Doubling Your Strengths?

By learning how to exploit your "weaknesses," you can turn them to your advantage

Do you believe—as most of us have been led to—that you have strengths and weaknesses? Psychologist Tommy Thomas believes something quite different: that people have only strengths. He believes that once you get hold of the idea that your weaknesses are actually strengths, you'll have twice as many personal strengths—ones not often recognized—to draw on.

Tommy was in my neck of the woods recently to give a speech to a group of CEOs, and we met at my house for a conversation about strengths. Here are edited excerpts of our conversation:

MG: Can you explain how you define a strength?

TT: A strength is a conceptual way to reduce a lot of information into a single idea. We use these ideas to identify specific related aspects of a person's ability to think, feel, and behave.
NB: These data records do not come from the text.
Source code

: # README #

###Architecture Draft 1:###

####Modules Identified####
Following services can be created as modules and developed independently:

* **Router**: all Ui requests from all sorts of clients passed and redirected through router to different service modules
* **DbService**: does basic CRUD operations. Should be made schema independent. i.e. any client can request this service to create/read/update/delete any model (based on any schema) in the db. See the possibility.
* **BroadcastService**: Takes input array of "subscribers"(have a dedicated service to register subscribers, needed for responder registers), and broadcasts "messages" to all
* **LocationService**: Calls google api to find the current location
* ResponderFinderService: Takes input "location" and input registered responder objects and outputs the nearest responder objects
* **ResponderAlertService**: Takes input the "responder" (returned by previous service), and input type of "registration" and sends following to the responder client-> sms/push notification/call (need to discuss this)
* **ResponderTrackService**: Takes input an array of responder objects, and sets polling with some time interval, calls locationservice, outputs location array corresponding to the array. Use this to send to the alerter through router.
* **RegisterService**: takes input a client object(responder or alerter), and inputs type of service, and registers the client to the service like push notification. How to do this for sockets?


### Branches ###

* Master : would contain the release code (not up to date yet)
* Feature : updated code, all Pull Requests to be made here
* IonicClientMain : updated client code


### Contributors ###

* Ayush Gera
We are taught early on that those things that we are not good at are "weaknesses" and should be disguised and ignored. However, the message is confusing. It says: To be successful, we need only half of our selves—our strengths. By redefining the concept of strengths, I have created a framework that describes all of the ways that a person can think, feel, and behave as strengths.

How is it that we don't have weaknesses?

We are so used to thinking in a positive-negative framework, which is a self-limiting way of thinking. So, it's almost natural that when we think about a strength we have, we immediately start looking for a negative, or a weakness. For example, if you see yourself in positive terms as outgoing and gregarious, you might think negatively about yourself when you are quiet and less expressive. I want you to see yourself not in terms of strengths and weaknesses but in terms of opposite strengths.

How can executives be more successful by seeing themselves in terms of opposite strengths?

An all-too-common assumption that executive coaches make is that executives must reinforce their strengths—by doing—and avoid their weaknesses—by delegating. This way of thinking, however, rejects half of the executive's natural strengths. What people consider weaknesses are actually strengths they don't want to use, don't like to use, or don't see the value in using.

It's these lesser-valued strengths that actually sustain the success that comes from what people consider to be their only strengths—those things that come easily to them, that they like to do, or that they value. By re-defining all the ways of thinking, feeling, and behaving as strengths rather than labeling some of them as weaknesses, executives can feel comfortable drawing on all of their internal resources.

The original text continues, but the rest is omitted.